■ WHAT THE EXERCISE ASKS: List, from the lines below, each one with "coloração" in it.

■ AVAILABLE DATA:
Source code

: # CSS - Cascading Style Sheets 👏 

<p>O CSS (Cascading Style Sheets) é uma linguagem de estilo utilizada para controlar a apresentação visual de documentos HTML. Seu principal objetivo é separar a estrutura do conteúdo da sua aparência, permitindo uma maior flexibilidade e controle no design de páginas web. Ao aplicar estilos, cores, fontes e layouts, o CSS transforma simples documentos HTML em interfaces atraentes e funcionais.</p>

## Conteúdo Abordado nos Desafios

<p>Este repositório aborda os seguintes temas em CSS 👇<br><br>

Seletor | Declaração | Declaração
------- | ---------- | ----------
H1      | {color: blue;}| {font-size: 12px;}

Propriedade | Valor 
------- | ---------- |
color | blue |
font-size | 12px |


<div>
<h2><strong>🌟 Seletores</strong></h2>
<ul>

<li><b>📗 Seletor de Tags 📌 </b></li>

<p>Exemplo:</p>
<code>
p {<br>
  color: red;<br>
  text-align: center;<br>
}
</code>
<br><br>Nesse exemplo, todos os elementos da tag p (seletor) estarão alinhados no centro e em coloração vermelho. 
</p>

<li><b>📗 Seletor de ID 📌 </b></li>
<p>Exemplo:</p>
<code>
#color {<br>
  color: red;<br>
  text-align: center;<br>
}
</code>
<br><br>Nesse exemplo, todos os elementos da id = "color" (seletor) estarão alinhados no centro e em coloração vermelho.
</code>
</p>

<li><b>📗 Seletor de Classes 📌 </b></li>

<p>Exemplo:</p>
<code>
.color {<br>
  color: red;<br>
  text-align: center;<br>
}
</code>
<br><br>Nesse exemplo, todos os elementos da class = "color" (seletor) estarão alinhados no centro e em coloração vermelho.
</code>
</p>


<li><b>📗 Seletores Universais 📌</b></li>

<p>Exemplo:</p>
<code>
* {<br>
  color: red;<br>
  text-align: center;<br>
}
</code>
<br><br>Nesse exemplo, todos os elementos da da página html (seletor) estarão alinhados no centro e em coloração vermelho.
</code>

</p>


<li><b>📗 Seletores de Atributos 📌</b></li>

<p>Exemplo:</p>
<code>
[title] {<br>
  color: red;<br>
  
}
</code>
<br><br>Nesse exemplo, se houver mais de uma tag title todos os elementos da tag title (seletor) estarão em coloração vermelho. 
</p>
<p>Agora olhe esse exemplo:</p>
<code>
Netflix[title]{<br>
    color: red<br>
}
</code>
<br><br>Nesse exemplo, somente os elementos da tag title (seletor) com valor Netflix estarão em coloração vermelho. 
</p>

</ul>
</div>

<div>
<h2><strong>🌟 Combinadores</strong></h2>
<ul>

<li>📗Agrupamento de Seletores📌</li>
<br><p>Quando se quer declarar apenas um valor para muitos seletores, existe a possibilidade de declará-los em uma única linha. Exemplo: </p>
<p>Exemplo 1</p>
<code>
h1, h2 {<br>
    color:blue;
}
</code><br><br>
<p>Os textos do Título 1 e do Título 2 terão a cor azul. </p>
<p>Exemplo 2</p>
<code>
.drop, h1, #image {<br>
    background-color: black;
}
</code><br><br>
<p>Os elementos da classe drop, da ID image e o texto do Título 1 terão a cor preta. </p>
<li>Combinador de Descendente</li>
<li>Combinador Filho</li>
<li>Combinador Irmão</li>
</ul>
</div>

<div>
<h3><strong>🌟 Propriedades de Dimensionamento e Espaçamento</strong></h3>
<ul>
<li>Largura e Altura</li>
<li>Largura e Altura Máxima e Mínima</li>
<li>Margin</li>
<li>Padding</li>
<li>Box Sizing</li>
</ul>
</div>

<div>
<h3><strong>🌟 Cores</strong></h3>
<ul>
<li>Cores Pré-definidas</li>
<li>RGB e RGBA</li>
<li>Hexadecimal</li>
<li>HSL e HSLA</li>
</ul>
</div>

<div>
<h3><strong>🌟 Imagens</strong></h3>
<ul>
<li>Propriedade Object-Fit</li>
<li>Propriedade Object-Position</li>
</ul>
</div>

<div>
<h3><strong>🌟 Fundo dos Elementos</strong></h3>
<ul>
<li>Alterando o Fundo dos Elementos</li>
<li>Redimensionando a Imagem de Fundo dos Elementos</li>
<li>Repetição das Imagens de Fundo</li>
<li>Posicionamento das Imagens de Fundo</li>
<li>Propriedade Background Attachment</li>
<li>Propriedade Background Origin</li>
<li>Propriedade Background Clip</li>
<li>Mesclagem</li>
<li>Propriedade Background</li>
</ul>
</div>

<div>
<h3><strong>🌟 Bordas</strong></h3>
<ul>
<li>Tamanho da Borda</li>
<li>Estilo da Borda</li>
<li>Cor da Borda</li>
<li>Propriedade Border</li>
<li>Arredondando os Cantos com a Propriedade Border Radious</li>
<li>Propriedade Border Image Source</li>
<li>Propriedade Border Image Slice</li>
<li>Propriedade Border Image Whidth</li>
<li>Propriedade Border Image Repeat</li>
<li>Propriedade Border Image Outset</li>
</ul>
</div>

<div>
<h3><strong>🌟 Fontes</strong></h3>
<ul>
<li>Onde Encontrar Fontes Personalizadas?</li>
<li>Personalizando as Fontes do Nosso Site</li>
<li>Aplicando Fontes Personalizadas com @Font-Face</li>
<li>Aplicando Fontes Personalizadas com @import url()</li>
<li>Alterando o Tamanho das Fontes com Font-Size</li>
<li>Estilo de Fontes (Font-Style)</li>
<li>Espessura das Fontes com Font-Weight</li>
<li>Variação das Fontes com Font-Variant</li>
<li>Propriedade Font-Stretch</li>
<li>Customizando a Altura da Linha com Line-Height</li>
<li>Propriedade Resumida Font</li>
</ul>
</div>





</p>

■ ANSWER TO THE EXERCISE:
<br><br>Nesse exemplo, todos os elementos da tag p (seletor) estarão alinhados no centro e em coloração vermelho. 
<br><br>Nesse exemplo, todos os elementos da id = "color" (seletor) estarão alinhados no centro e em coloração vermelho.
<br><br>Nesse exemplo, todos os elementos da class = "color" (seletor) estarão alinhados no centro e em coloração vermelho.
<br><br>Nesse exemplo, todos os elementos da da página html (seletor) estarão alinhados no centro e em coloração vermelho.
<br><br>Nesse exemplo, se houver mais de uma tag title todos os elementos da tag title (seletor) estarão em coloração vermelho. 
<br><br>Nesse exemplo, somente os elementos da tag title (seletor) com valor Netflix estarão em coloração vermelho. 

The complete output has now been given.